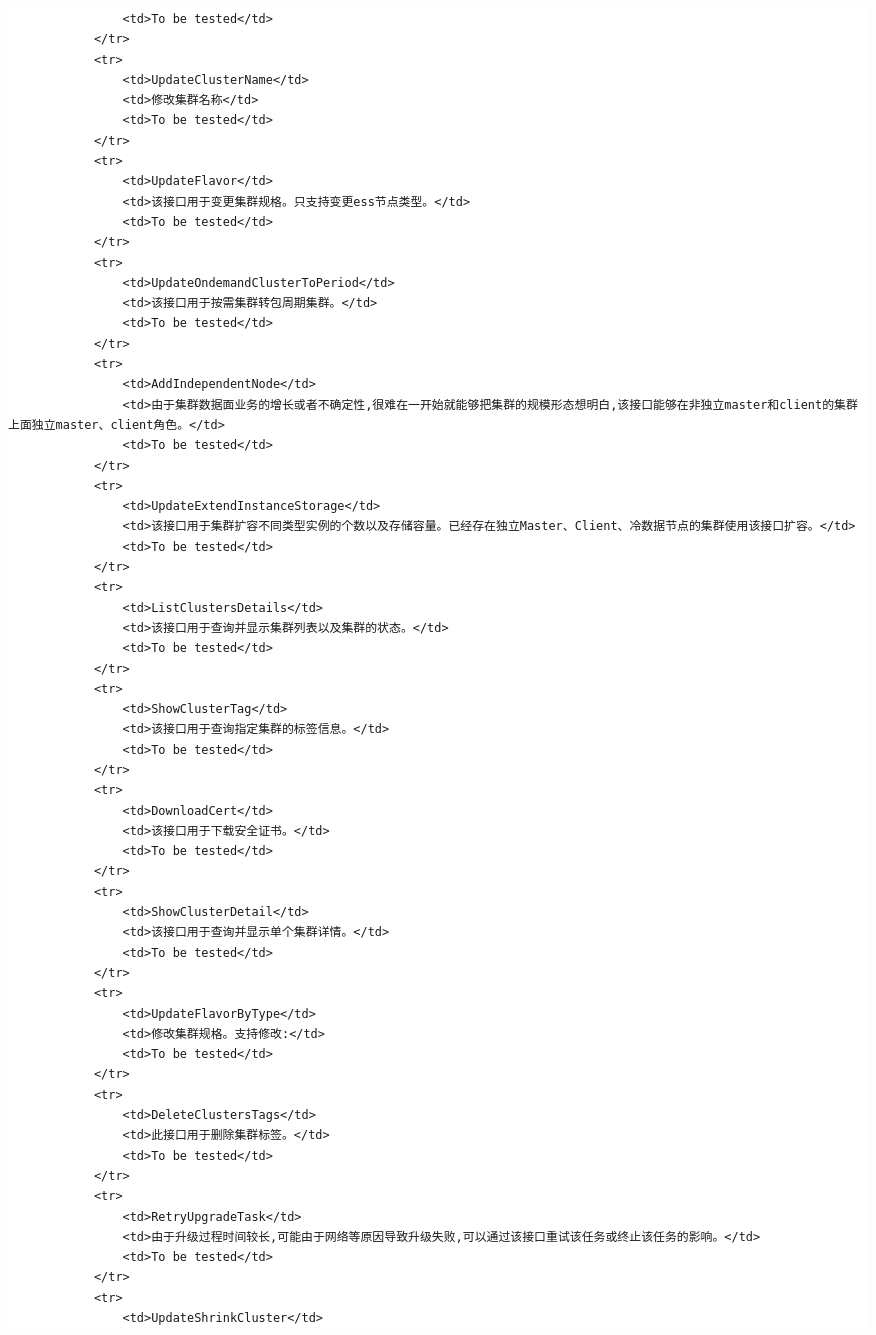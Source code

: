                     <td>To be tested</td>
                </tr>
                <tr>
                    <td>UpdateClusterName</td>
                    <td>修改集群名称</td>
                    <td>To be tested</td>
                </tr>
                <tr>
                    <td>UpdateFlavor</td>
                    <td>该接口用于变更集群规格。只支持变更ess节点类型。</td>
                    <td>To be tested</td>
                </tr>
                <tr>
                    <td>UpdateOndemandClusterToPeriod</td>
                    <td>该接口用于按需集群转包周期集群。</td>
                    <td>To be tested</td>
                </tr>
                <tr>
                    <td>AddIndependentNode</td>
                    <td>由于集群数据面业务的增长或者不确定性,很难在一开始就能够把集群的规模形态想明白,该接口能够在非独立master和client的集群上面独立master、client角色。</td>
                    <td>To be tested</td>
                </tr>
                <tr>
                    <td>UpdateExtendInstanceStorage</td>
                    <td>该接口用于集群扩容不同类型实例的个数以及存储容量。已经存在独立Master、Client、冷数据节点的集群使用该接口扩容。</td>
                    <td>To be tested</td>
                </tr>
                <tr>
                    <td>ListClustersDetails</td>
                    <td>该接口用于查询并显示集群列表以及集群的状态。</td>
                    <td>To be tested</td>
                </tr>
                <tr>
                    <td>ShowClusterTag</td>
                    <td>该接口用于查询指定集群的标签信息。</td>
                    <td>To be tested</td>
                </tr>
                <tr>
                    <td>DownloadCert</td>
                    <td>该接口用于下载安全证书。</td>
                    <td>To be tested</td>
                </tr>
                <tr>
                    <td>ShowClusterDetail</td>
                    <td>该接口用于查询并显示单个集群详情。</td>
                    <td>To be tested</td>
                </tr>
                <tr>
                    <td>UpdateFlavorByType</td>
                    <td>修改集群规格。支持修改:</td>
                    <td>To be tested</td>
                </tr>
                <tr>
                    <td>DeleteClustersTags</td>
                    <td>此接口用于删除集群标签。</td>
                    <td>To be tested</td>
                </tr>
                <tr>
                    <td>RetryUpgradeTask</td>
                    <td>由于升级过程时间较长,可能由于网络等原因导致升级失败,可以通过该接口重试该任务或终止该任务的影响。</td>
                    <td>To be tested</td>
                </tr>
                <tr>
                    <td>UpdateShrinkCluster</td>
=-=-=-=-=
> _ASSIGNED TASK_: Go back to the records above and write them out exactly, without the pictures.

> _EXERCISE SOLUTION_:
Source code

:                     <td>To be tested</td>
                </tr>
                <tr>
                    <td>UpdateClusterName</td>
                    <td>修改集群名称</td>
                    <td>To be tested</td>
                </tr>
                <tr>
                    <td>UpdateFlavor</td>
                    <td>该接口用于变更集群规格。只支持变更ess节点类型。</td>
                    <td>To be tested</td>
                </tr>
                <tr>
                    <td>UpdateOndemandClusterToPeriod</td>
                    <td>该接口用于按需集群转包周期集群。</td>
                    <td>To be tested</td>
                </tr>
                <tr>
                    <td>AddIndependentNode</td>
                    <td>由于集群数据面业务的增长或者不确定性,很难在一开始就能够把集群的规模形态想明白,该接口能够在非独立master和client的集群上面独立master、client角色。</td>
                    <td>To be tested</td>
                </tr>
                <tr>
                    <td>UpdateExtendInstanceStorage</td>
                    <td>该接口用于集群扩容不同类型实例的个数以及存储容量。已经存在独立Master、Client、冷数据节点的集群使用该接口扩容。</td>
                    <td>To be tested</td>
                </tr>
                <tr>
                    <td>ListClustersDetails</td>
                    <td>该接口用于查询并显示集群列表以及集群的状态。</td>
                    <td>To be tested</td>
                </tr>
                <tr>
                    <td>ShowClusterTag</td>
                    <td>该接口用于查询指定集群的标签信息。</td>
                    <td>To be tested</td>
                </tr>
                <tr>
                    <td>DownloadCert</td>
                    <td>该接口用于下载安全证书。</td>
                    <td>To be tested</td>
                </tr>
                <tr>
                    <td>ShowClusterDetail</td>
                    <td>该接口用于查询并显示单个集群详情。</td>
                    <td>To be tested</td>
                </tr>
                <tr>
                    <td>UpdateFlavorByType</td>
                    <td>修改集群规格。支持修改:</td>
                    <td>To be tested</td>
                </tr>
                <tr>
                    <td>DeleteClustersTags</td>
                    <td>此接口用于删除集群标签。</td>
                    <td>To be tested</td>
                </tr>
                <tr>
                    <td>RetryUpgradeTask</td>
                    <td>由于升级过程时间较长,可能由于网络等原因导致升级失败,可以通过该接口重试该任务或终止该任务的影响。</td>
                    <td>To be tested</td>
                </tr>
                <tr>
                    <td>UpdateShrinkCluster</td>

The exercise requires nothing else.